The story is different in Dubai, where MVCI and Fairmont are slowing development of mixed-use projects due to soaring construction costs. “It’s less about the economic conditions of the purchasers as much as the inflationary costs of construction,” Kinney says. “It’s just spiraled out of control to the point where we have to pull back until it stabilizes.”

Condo-Hotels In Peril

The condo-hotel market, which was thriving just a few years ago, is now crippled by oversupply in key destinations like South Florida and Las Vegas.

In Vegas, where the primary whole-ownership market has been devastated by oversupply and rampant foreclosures, the future of condo-hotels is uncertain. Even highly touted developments are struggling mightily to move condo inventory.

The Residence at the Ritz-Carlton, Dove Mountain, is scheduled to open later this year in Marana, Arizona, With 300 whole-ownership units.

Just last month, MGM Mirage scrapped the 200-unit condo component of The Harmon Hotel & Spa within CityCenter. A major test for the condo-hotel market comes later this year when MGM Mirage opens its 1,543-unit Vdara Condo Hotel within CityCenter.
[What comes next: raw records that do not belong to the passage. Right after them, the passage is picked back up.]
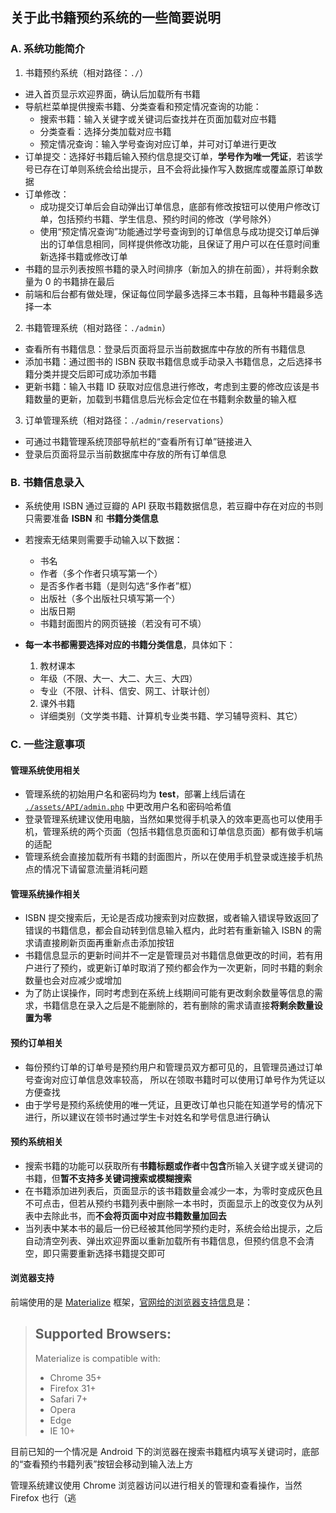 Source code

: ## 关于此书籍预约系统的一些简要说明

### A. 系统功能简介
1. 书籍预约系统（相对路径：`./`）
  - 进入首页显示欢迎界面，确认后加载所有书籍
  - 导航栏菜单提供搜索书籍、分类查看和预定情况查询的功能：
    - 搜索书籍：输入关键字或关键词后查找并在页面加载对应书籍
    - 分类查看：选择分类加载对应书籍
    - 预定情况查询：输入学号查询对应订单，并可对订单进行更改
  - 订单提交：选择好书籍后输入预约信息提交订单，**学号作为唯一凭证**，若该学号已存在订单则系统会给出提示，且不会将此操作写入数据库或覆盖原订单数据
  - 订单修改：
    - 成功提交订单后会自动弹出订单信息，底部有修改按钮可以使用户修改订单，包括预约书籍、学生信息、预约时间的修改（学号除外）
    - 使用“预定情况查询”功能通过学号查询到的订单信息与成功提交订单后弹出的订单信息相同，同样提供修改功能，且保证了用户可以在任意时间重新选择书籍或修改订单
  - 书籍的显示列表按照书籍的录入时间排序（新加入的排在前面），并将剩余数量为 0 的书籍排在最后
  - 前端和后台都有做处理，保证每位同学最多选择三本书籍，且每种书籍最多选择一本
2. 书籍管理系统（相对路径：`./admin`）
  - 查看所有书籍信息：登录后页面将显示当前数据库中存放的所有书籍信息
  - 添加书籍：通过图书的 ISBN 获取书籍信息或手动录入书籍信息，之后选择书籍分类并提交后即可成功添加书籍
  - 更新书籍：输入书籍 ID 获取对应信息进行修改，考虑到主要的修改应该是书籍数量的更新，加载到书籍信息后光标会定位在书籍剩余数量的输入框
3. 订单管理系统（相对路径：`./admin/reservations`）
  - 可通过书籍管理系统顶部导航栏的“查看所有订单”链接进入
  - 登录后页面将显示当前数据库中存放的所有订单信息

### B. 书籍信息录入
  - 系统使用 ISBN 通过豆瓣的 API 获取书籍数据信息，若豆瓣中存在对应的书则只需要准备 **ISBN** 和 **书籍分类信息**
  - 若搜索无结果则需要手动输入以下数据：
    - 书名
    - 作者（多个作者只填写第一个）
    - 是否多作者书籍（是则勾选“多作者”框）
    - 出版社（多个出版社只填写第一个）
    - 出版日期
    - 书籍封面图片的网页链接（若没有可不填）

- **每一本书都需要选择对应的书籍分类信息**，具体如下：
  1. 教材课本
    - 年级（不限、大一、大二、大三、大四）
    - 专业（不限、计科、信安、网工、计联计创）
  2. 课外书籍
    - 详细类别（文学类书籍、计算机专业类书籍、学习辅导资料、其它）

### C. 一些注意事项
#### 管理系统使用相关
- 管理系统的初始用户名和密码均为 **test**，部署上线后请在 [`./assets/API/admin.php`](./API/admin.php) 中更改用户名和密码哈希值
- 登录管理系统建议使用电脑，当然如果觉得手机录入的效率更高也可以使用手机，管理系统的两个页面（包括书籍信息页面和订单信息页面）都有做手机端的适配
- 管理系统会直接加载所有书籍的封面图片，所以在使用手机登录或连接手机热点的情况下请留意流量消耗问题

#### 管理系统操作相关
- ISBN 提交搜索后，无论是否成功搜索到对应数据，或者输入错误导致返回了错误的书籍信息，都会自动转到信息输入框内，此时若有重新输入 ISBN 的需求请直接刷新页面再重新点击添加按钮
- 书籍信息显示的更新时间并不一定是管理员对书籍信息做更改的时间，若有用户进行了预约，或更新订单时取消了预约都会作为一次更新，同时书籍的剩余数量也会对应减少或增加
- 为了防止误操作，同时考虑到在系统上线期间可能有更改剩余数量等信息的需求，书籍信息在录入之后是不能删除的，若有删除的需求请直接**将剩余数量设置为零**

#### 预约订单相关
- 每份预约订单的订单号是预约用户和管理员双方都可见的，且管理员通过订单号查询对应订单信息效率较高， 所以在领取书籍时可以使用订单号作为凭证以方便查找
- 由于学号是预约系统使用的唯一凭证，且更改订单也只能在知道学号的情况下进行，所以建议在领书时通过学生卡对姓名和学号信息进行确认

#### 预约系统相关
- 搜索书籍的功能可以获取所有**书籍标题或作者**中**包含**所输入关键字或关键词的书籍，但**暂不支持多关键词搜索或模糊搜索**
- 在书籍添加进列表后，页面显示的该书籍数量会减少一本，为零时变成灰色且不可点击，但若从预约书籍列表中删除一本书时，页面显示上的改变仅为从列表中去除此书，而**不会将页面中对应书籍数量加回去**
- 当列表中某本书的最后一份已经被其他同学预约走时，系统会给出提示，之后自动清空列表、弹出欢迎界面以重新加载所有书籍信息，但预约信息不会清空，即只需要重新选择书籍提交即可

#### 浏览器支持
前端使用的是 [Materialize](http://materializecss.com/) 框架，[官网给的浏览器支持信息](https://github.com/Dogfalo/materialize#supported-browsers)是：
> ## Supported Browsers:
> Materialize is compatible with:
> - Chrome 35+
> - Firefox 31+
> - Safari 7+
> - Opera
> - Edge
> - IE 10+

目前已知的一个情况是 Android 下的浏览器在搜索书籍框内填写关键词时，底部的“查看预约书籍列表”按钮会移动到输入法上方

管理系统建议使用 Chrome 浏览器访问以进行相关的管理和查看操作，当然 Firefox 也行（逃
The success of Vdara could determine when, or if, Fontainebleau Resorts follows through on plans to sell more than 1,000 condo-hotel units in its Las Vegas Strip project.

Brent Howie, president of Provident Hotels & Resorts, a Florida-based condo-hotel management and consulting firm, remains bullish on the long-term future for the condo-hotel concept, even as he admits the segment is probably looking at several years of hibernation.

“A lot of developers saw the condo-hotel concept as a great way of building and financing a hotel—offsetting cost of ownership by having a lot of buyers—and a lot of people jumped into it too quick without thinking it through,” Howie says. “It might be awhile before the market heats up again.”

If there is any silver lining to be found, it is that overall consumer interest in vacation ownership shows no sign of wavering, even if prospective buyers are apprehensive in the near term.

“It is important to note that, while buyer commitments are fluctuating amid the economic uncertainty, travel demand for our timeshare resorts remains strong overall and is meeting expectations into early 2009,” says Lauren Harris, vice president of marketing and communications for Hilton Grand Vacations Club. The company opened a 331-unit Honolulu timeshare in December, to be followed this summer with properties in Orlando and New York.